52.      Ondanks de intrekking van de aankondiging van een opdracht is dus aangevoerd dat a) verzoeksters een beroep tot schadevergoeding met betrekking tot de litigieuze aankondiging van de opdracht kunnen instellen en b) het kostenvraagstuk nog steeds door de verwijzende rechter moet worden beslecht.

a)      Vooruitzicht van een beroep tot schadevergoeding

53.      Volgens vaste rechtspraak is de rechtvaardiging van een prejudiciële verwijzing niet gelegen in het formuleren van adviezen over algemene of hypothetische vraagstukken, maar in de behoefte aan de werkelijke beslechting van een geschil.(17) In soortgelijke omstandigheden als die in het hoofdgeding heeft het Hof reeds geoordeeld dat de overweging om een beroep tot schadevergoeding in te stellen, die slechts een eventualiteit is en hypothetisch is, geen reden kan vormen om een verzoek om een prejudiciële beslissing te handhaven wanneer het hoofdgeding zonder voorwerp is geraakt.(18)

54.      Verzoeksters hebben ter terechtzitting bevestigd dat bij de verwijzende rechter of bij een andere nationale rechter nog geen beroep tot schadevergoeding ter zake is ingesteld. Het is zeker waar dat als er uiteindelijk een beroep tot schadevergoeding zou worden ingesteld, de vraag of de aankondiging van een opdracht verplicht was en dus welke nationale rechter bevoegd is om hierover uitspraak te doen, van belang zou zijn. Die vraag zou echter juist van belang zijn voor dat eventuele toekomstige beroep, dat thans niet aanhangig is. In het kader van de onderhavige procedure voor de verwijzende rechter zijn de vragen met betrekking tot een eventueel toekomstig beroep tot schadevergoeding derhalve volstrekt hypothetisch.

55.      De door de Europese Commissie benadrukte omstandigheid dat verzoeksters mogelijk een gewettigd vertrouwen in de voortzetting van de aanbestedingsprocedure hadden en dat de zesde vraag hoe dan ook moet worden beantwoord, doet niet af aan deze conclusie.

56.      In de eerste plaats zou het mij op het eerste gezicht nogal verbazen dat een aanbestedende dienst op grond van het Unierechtelijke beginsel van gewettigd vertrouwen nooit een aankondiging van een opdracht zou mogen intrekken.
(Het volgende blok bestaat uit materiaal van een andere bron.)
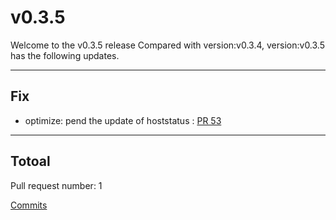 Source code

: 
# v0.3.5
Welcome to the v0.3.5 release 
Compared with version:v0.3.4, version:v0.3.5 has the following updates.

***

## Fix

* optimize: pend the update of hoststatus : [PR 53](https://github.com/infrastructure-io/topohub/pull/53)



***

## Totoal 

Pull request number: 1

[ Commits ](https://github.com/infrastructure-io/topohub/compare/v0.3.4...v0.3.5)
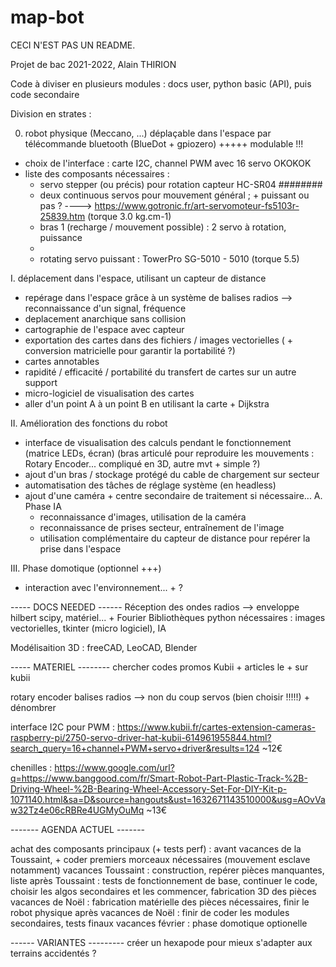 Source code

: # map-bot

CECI N'EST PAS UN README.

Projet de bac 2021-2022, Alain THIRION

Code à diviser en plusieurs modules : docs user, python basic (API), puis code secondaire

Division en strates : 

0. robot physique (Meccano, ...) déplaçable dans l'espace par télécommande bluetooth (BlueDot + gpiozero) +++++ modulable !!!
  - choix de l'interface : carte I2C, channel PWM avec 16 servo OKOKOK
 - liste des composants nécessaires : 
    - servo stepper (ou précis) pour rotation capteur HC-SR04 ########
    - deux continuous servos pour mouvement général ; + puissant ou pas ? ----> https://www.gotronic.fr/art-servomoteur-fs5103r-25839.htm (torque 3.0 kg.cm-1)
    - bras 1 (recharge / mouvement possible) : 2 servo à rotation, puissance 
    - 
    - rotating servo puissant : TowerPro SG-5010 - 5010 (torque 5.5)


I. déplacement dans l'espace, utilisant un capteur de distance
  - repérage dans l'espace grâce à un système de balises radios
  --> reconnaissance d'un signal, fréquence
  - deplacement anarchique sans collision
  - cartographie de l'espace avec capteur
  - exportation des cartes dans des fichiers / images vectorielles ( + conversion matricielle pour garantir la portabilité ?)
  - cartes annotables
  - rapidité / efficacité / portabilité du transfert de cartes sur un autre support
  - micro-logiciel de visualisation des cartes
  - aller d'un point A à un point B en utilisant la carte + Dijkstra
  
II. Amélioration des fonctions du robot
  - interface de visualisation des calculs pendant le fonctionnement (matrice LEDs, écran)
  (bras articulé pour reproduire les mouvements : Rotary Encoder... compliqué en 3D, autre mvt + simple ?)
  - ajout d'un bras / stockage protégé du cable de chargement sur secteur 
  - automatisation des tâches de réglage système (en headless)
  - ajout d'une caméra + centre secondaire de traitement si nécessaire...
  A. Phase IA
    - reconnaissance d'images, utilisation de la caméra
    - reconnaissance de prises secteur, entraînement de l'image
    - utilisation complémentaire du capteur de distance pour repérer la prise dans l'espace 
  
III. Phase domotique (optionnel +++)
  - interaction avec l'environnement... + ?
  
  
  
  ----- DOCS NEEDED ------
Réception des ondes radios --> enveloppe hilbert scipy, matériel... + Fourier
Bibliothèques python nécessaires : images vectorielles, tkinter (micro logiciel), IA

Modélisaition 3D : freeCAD, LeoCAD, Blender 

  ----- MATERIEL --------
chercher codes promos Kubii +  articles le +  sur kubii

rotary encoder
balises radios --> non du coup
servos (bien choisir !!!!!) + dénombrer
     
interface I2C pour PWM : 
https://www.kubii.fr/cartes-extension-cameras-raspberry-pi/2750-servo-driver-hat-kubii-614961955844.html?search_query=16+channel+PWM+servo+driver&results=124
~12€

chenilles : 
https://www.google.com/url?q=https://www.banggood.com/fr/Smart-Robot-Part-Plastic-Track-%2B-Driving-Wheel-%2B-Bearing-Wheel-Accessory-Set-For-DIY-Kit-p-1071140.html&sa=D&source=hangouts&ust=1632671143510000&usg=AOvVaw32Tz4e06cRBRe4UGMyOuMq
~13€


------- AGENDA ACTUEL -------

achat des composants principaux (+ tests perf) : avant vacances de la Toussaint, + coder premiers morceaux nécessaires (mouvement esclave notamment)
vacances Toussaint : construction, repérer pièces manquantes, liste
après Toussaint : tests de fonctionnement de base, continuer le code, choisir les algos secondaires et les commencer, fabrication 3D des pièces
vacances de Noël : fabrication matérielle des pièces nécessaires, finir le robot physique
après vacances de Noël : finir de coder les modules secondaires, tests finaux
vacances février : phase domotique optionelle

------ VARIANTES ---------
créer un hexapode pour mieux s'adapter aux terrains accidentés ?



  
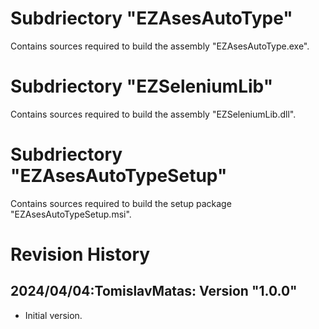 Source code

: # Subdriectory "EZAsesAutoType" 
Contains sources required to build the assembly "EZAsesAutoType.exe".

# Subdriectory "EZSeleniumLib"
Contains sources required to build the assembly "EZSeleniumLib.dll".

# Subdriectory "EZAsesAutoTypeSetup"
Contains sources required to build the setup package "EZAsesAutoTypeSetup.msi".

# Revision History
## 2024/04/04:TomislavMatas: Version "1.0.0"
* Initial version.
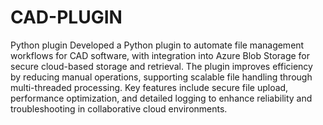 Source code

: # CAD-PLUGIN
Python plugin 
Developed a Python plugin to automate file management workflows for CAD software, with integration into Azure Blob Storage for secure cloud-based storage and retrieval. The plugin improves efficiency by reducing manual operations, supporting scalable file handling through multi-threaded processing. Key features include secure file upload, performance optimization, and detailed logging to enhance reliability and troubleshooting in collaborative cloud environments.
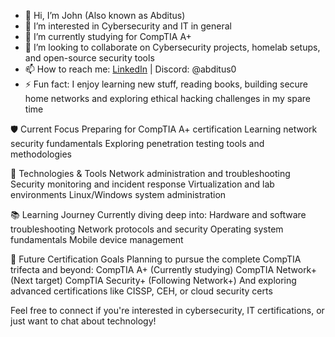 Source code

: - 👋 Hi, I’m John (Also known as Abditus)
- 👀 I’m interested in Cybersecurity and IT in general
- 🌱 I’m currently studying for CompTIA A+
- 💞️ I’m looking to collaborate on Cybersecurity projects, homelab setups, and open-source security tools
- 📫 How to reach me: [LinkedIn](https://www.linkedin.com/in/ivaylo-atanassov-072105176/) | Discord: @abditus0
- ⚡ Fun fact: I enjoy learning new stuff, reading books, building secure home networks and exploring ethical hacking challenges in my spare time

🛡️ Current Focus
Preparing for CompTIA A+ certification
Learning network security fundamentals
Exploring penetration testing tools and methodologies

🔧 Technologies & Tools
Network administration and troubleshooting
Security monitoring and incident response
Virtualization and lab environments
Linux/Windows system administration

📚 Learning Journey
Currently diving deep into:
Hardware and software troubleshooting
Network protocols and security
Operating system fundamentals
Mobile device management

🎯 Future Certification Goals
Planning to pursue the complete CompTIA trifecta and beyond:
CompTIA A+ (Currently studying)
CompTIA Network+ (Next target)
CompTIA Security+ (Following Network+)
And exploring advanced certifications like CISSP, CEH, or cloud security certs

Feel free to connect if you're interested in cybersecurity, IT certifications, or just want to chat about technology!
<!---
Abditus0/Abditus0 is a ✨ special ✨ repository because its `README.md` (this file) appears on your GitHub profile.
You can click the Preview link to take a look at your changes.
--->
Zou dat dan betekenen dat een eenmaal bekendgemaakte overheidsopdracht, ongeacht de (gewijzigde) omstandigheden, moet worden afgerond?

57.      In de tweede plaats, indien dit niet het geval is, wordt de zesde vraag ook een kwestie die in het kader van een eventueel daaropvolgend beroep tot schadevergoeding zou worden beoordeeld, wanneer wordt onderzocht of er sprake is van schending van andere rechten van gegadigden in een aanbestedingsprocedure.(19) Maar ook die vragen vormen niet het voorwerp van het geding dat thans bij de verwijzende rechter aanhangig is.

b)      Beslissing omtrent de kosten

58.      Tot slot is er het vraagstuk van de kosten van de nationale procedure. Ook als de aankondiging van een opdracht zou zijn ingetrokken, moet de verwijzende rechter nog over de proceskosten beslissen. Derhalve zou kunnen worden betoogd dat er in ieder geval over de kosten nog een geding aanhangig is bij de nationale rechter.

59.      Deze redenering kan volgens mij niet worden gevolgd.

60.      Ten eerste heb ik de algemene stellingen over wat een aanhangig geschil(20) is, altijd aldus begrepen dat er sprake moet zijn van een redelijke correlatie (zij het inderdaad wellicht geen strikte overeenkomst) tussen de strekking van de vragen van de verwijzende rechter en het aan hem voorgelegde geschil. Het voorwerp van de gestelde vragen moet dus een zekere invloed hebben op de beslechting van het bij de nationale rechter aanhangige geding. Vragen die ongeacht het antwoord van het Hof geen invloed zouden hebben op de beslechting van het bij de verwijzende rechter aanhangige geding, vallen buiten deze werkingssfeer (en zijn dus hypothetisch).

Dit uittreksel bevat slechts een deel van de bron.